🏠
🐘
🎞
👥
🎓
🏛
📡

Sylvia’s blog

Stukjes onderzoek

Twee eeuwen eeuwigheid

19 mei 2023

De tiende column van mijn reeks ‘GROOT & klein’.

Verschenen in Eos Wetenschap (juni 2023).

 

Het schouwtooneel van het Leven.

Het schouwtooneel van het Leven: illustratie van Hendrik van Loon voor zijn kinderboek De Geschiedenis der Menschheid (1923).

 

‘Ver weg in het Hooge Noorden, in het land genaamd Svithjod, staat eenzaam en verlaten een rotsblok. Het is honderd mijlen hoog en honderd mijlen in omtrek. Eenmaal in elke duizend jaar komt een kleine vogel aangevlogen en wet zijn snavel aan deze steenrots. Wanneer het rotsblok hierdoor geheel afgesleten zal zijn — dan zal een enkele dag van de eeuwigheid voorbij zijn gegaan.’

Zo opende Hendrik van Loon De Geschiedenis der Menschheid. Het kinderboek van deze Nederlands-Amerikaanse historicus verscheen in 1923. Na een eerdere Engelstalige editie was het vertaald door de toenmalige rector van het Amsterdamse lyceum.

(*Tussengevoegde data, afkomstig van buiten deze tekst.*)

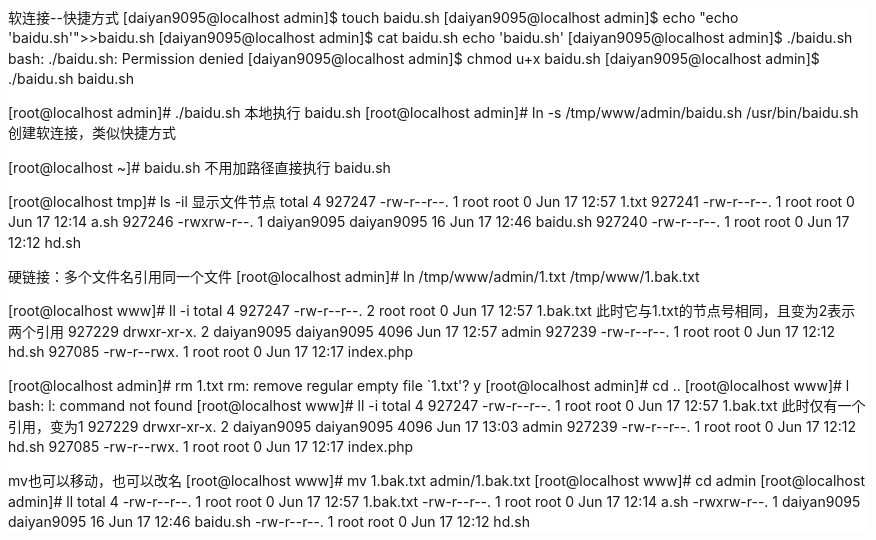 软连接--快捷方式
[daiyan9095@localhost admin]$ touch baidu.sh
[daiyan9095@localhost admin]$ echo "echo 'baidu.sh'">>baidu.sh
[daiyan9095@localhost admin]$ cat baidu.sh
echo 'baidu.sh'
[daiyan9095@localhost admin]$ ./baidu.sh
bash: ./baidu.sh: Permission denied
[daiyan9095@localhost admin]$ chmod u+x baidu.sh 
[daiyan9095@localhost admin]$ ./baidu.sh
baidu.sh


[root@localhost admin]# ./baidu.sh   本地执行
baidu.sh
[root@localhost admin]# ln -s /tmp/www/admin/baidu.sh /usr/bin/baidu.sh  创建软连接，类似快捷方式

[root@localhost ~]# baidu.sh   不用加路径直接执行
baidu.sh


[root@localhost tmp]# ls -il   显示文件节点 
total 4
927247 -rw-r--r--. 1 root       root        0 Jun 17 12:57 1.txt
927241 -rw-r--r--. 1 root       root        0 Jun 17 12:14 a.sh
927246 -rwxrw-r--. 1 daiyan9095 daiyan9095 16 Jun 17 12:46 baidu.sh
927240 -rw-r--r--. 1 root       root        0 Jun 17 12:12 hd.sh

硬链接：多个文件名引用同一个文件
[root@localhost admin]# ln /tmp/www/admin/1.txt /tmp/www/1.bak.txt

[root@localhost www]# ll -i
total 4
927247 -rw-r--r--. 2 root       root          0 Jun 17 12:57 1.bak.txt  此时它与1.txt的节点号相同，且变为2表示两个引用
927229 drwxr-xr-x. 2 daiyan9095 daiyan9095 4096 Jun 17 12:57 admin
927239 -rw-r--r--. 1 root       root          0 Jun 17 12:12 hd.sh
927085 -rw-r--rwx. 1 root       root          0 Jun 17 12:17 index.php


[root@localhost admin]# rm 1.txt
rm: remove regular empty file `1.txt'? y
[root@localhost admin]# cd ..
[root@localhost www]# l
bash: l: command not found
[root@localhost www]# ll -i
total 4
927247 -rw-r--r--. 1 root       root          0 Jun 17 12:57 1.bak.txt  此时仅有一个引用，变为1
927229 drwxr-xr-x. 2 daiyan9095 daiyan9095 4096 Jun 17 13:03 admin
927239 -rw-r--r--. 1 root       root          0 Jun 17 12:12 hd.sh
927085 -rw-r--rwx. 1 root       root          0 Jun 17 12:17 index.php

mv也可以移动，也可以改名
[root@localhost www]# mv 1.bak.txt admin/1.bak.txt
[root@localhost www]# cd admin
[root@localhost admin]# ll
total 4
-rw-r--r--. 1 root       root        0 Jun 17 12:57 1.bak.txt
-rw-r--r--. 1 root       root        0 Jun 17 12:14 a.sh
-rwxrw-r--. 1 daiyan9095 daiyan9095 16 Jun 17 12:46 baidu.sh
-rw-r--r--. 1 root       root        0 Jun 17 12:12 hd.sh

Het beeld dat van Loon hier gebruikt is afkomstig uit Het herdersjongetje, een sprookje uit Beieren dat opgetekend werd door de broeders Grimm en gepubliceerd in 1819. De koning stelt drie moeilijke vragen aan het jongetje: hoeveel druppels water er in de wereldzee zitten, hoeveel sterren er aan de hemel staan en hoeveel seconden de eeuwigheid telt. De herdersjongen weet telkens verstandige antwoorden te geven, die hem een plaatsje aan het paleis opleveren. Op de derde vraag antwoordt hij dat er een Diamantberg is van een uur hoog, een uur breed en een uur diep. Een keer in de honderd jaar komt een vogel zijn snaveltje slijpen en als de hele berg is afgeslepen, dan is de eerste seconde van de eeuwigheid voorbij.

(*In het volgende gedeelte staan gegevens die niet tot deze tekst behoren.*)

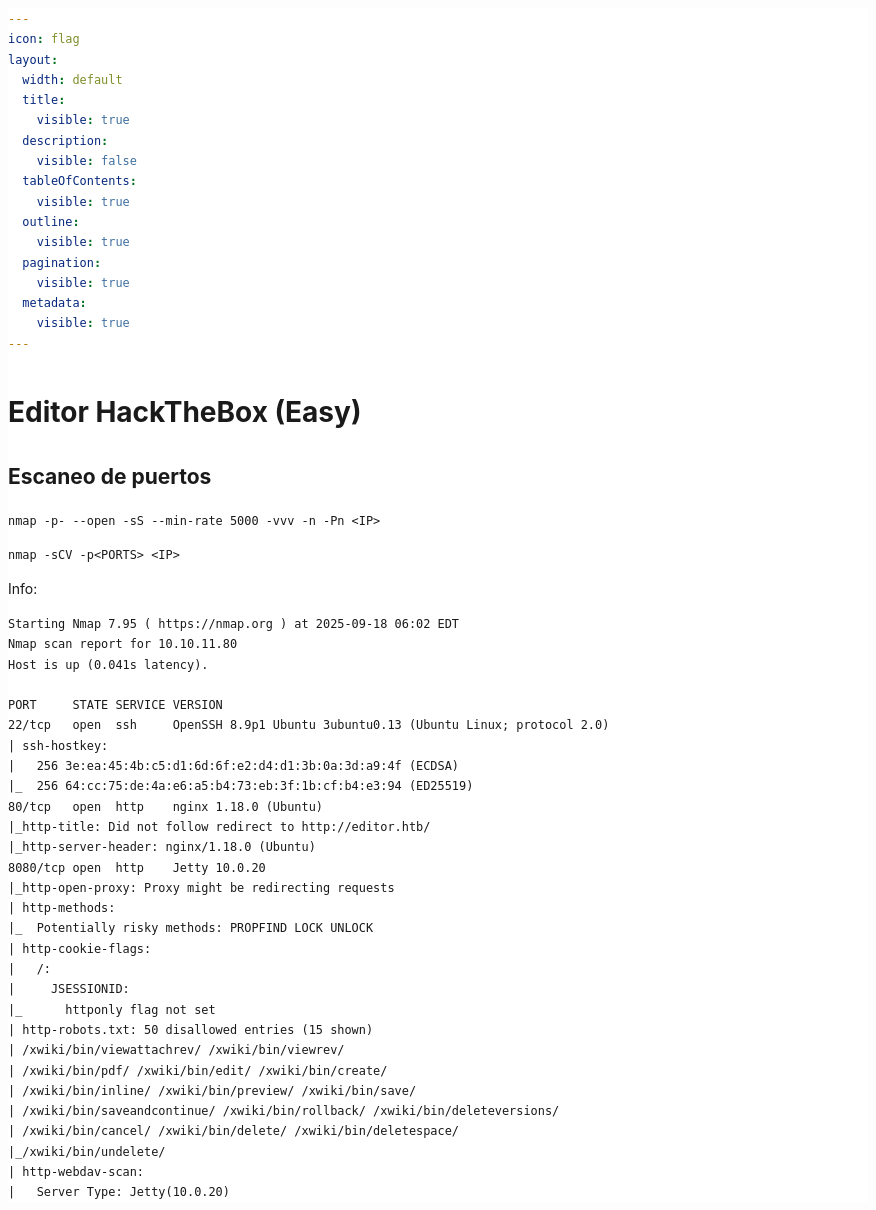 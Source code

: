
 ```yaml
---
icon: flag
layout:
  width: default
  title:
    visible: true
  description:
    visible: false
  tableOfContents:
    visible: true
  outline:
    visible: true
  pagination:
    visible: true
  metadata:
    visible: true
---
```


# Editor HackTheBox (Easy)

## Escaneo de puertos

```shell
nmap -p- --open -sS --min-rate 5000 -vvv -n -Pn <IP>
```

```shell
nmap -sCV -p<PORTS> <IP>
```

Info:

```
Starting Nmap 7.95 ( https://nmap.org ) at 2025-09-18 06:02 EDT
Nmap scan report for 10.10.11.80
Host is up (0.041s latency).

PORT     STATE SERVICE VERSION
22/tcp   open  ssh     OpenSSH 8.9p1 Ubuntu 3ubuntu0.13 (Ubuntu Linux; protocol 2.0)
| ssh-hostkey: 
|   256 3e:ea:45:4b:c5:d1:6d:6f:e2:d4:d1:3b:0a:3d:a9:4f (ECDSA)
|_  256 64:cc:75:de:4a:e6:a5:b4:73:eb:3f:1b:cf:b4:e3:94 (ED25519)
80/tcp   open  http    nginx 1.18.0 (Ubuntu)
|_http-title: Did not follow redirect to http://editor.htb/
|_http-server-header: nginx/1.18.0 (Ubuntu)
8080/tcp open  http    Jetty 10.0.20
|_http-open-proxy: Proxy might be redirecting requests
| http-methods: 
|_  Potentially risky methods: PROPFIND LOCK UNLOCK
| http-cookie-flags: 
|   /: 
|     JSESSIONID: 
|_      httponly flag not set
| http-robots.txt: 50 disallowed entries (15 shown)
| /xwiki/bin/viewattachrev/ /xwiki/bin/viewrev/ 
| /xwiki/bin/pdf/ /xwiki/bin/edit/ /xwiki/bin/create/ 
| /xwiki/bin/inline/ /xwiki/bin/preview/ /xwiki/bin/save/ 
| /xwiki/bin/saveandcontinue/ /xwiki/bin/rollback/ /xwiki/bin/deleteversions/ 
| /xwiki/bin/cancel/ /xwiki/bin/delete/ /xwiki/bin/deletespace/ 
|_/xwiki/bin/undelete/
| http-webdav-scan: 
|   Server Type: Jetty(10.0.20)
```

Van Loon ging al even beeldend verder:

‘Aan het begin en aan het einde van den ontwikkelingsgang der menschheid staat een groot vraagteeken.
Wie zijn wij?
Waar komen wij vandaan?
Waarheen gaat onze reis?’

Hij gaf toe dat we nog niet heel ver gekomen zijn met deze grote vragen, vooral wat het diepe verleden betreft. Hij schetste de geschiedenis van de planeet en het ‘het groote wonder’: hoe deze omgeving het eerste leven voortbracht, dat vervolgens evolueerde.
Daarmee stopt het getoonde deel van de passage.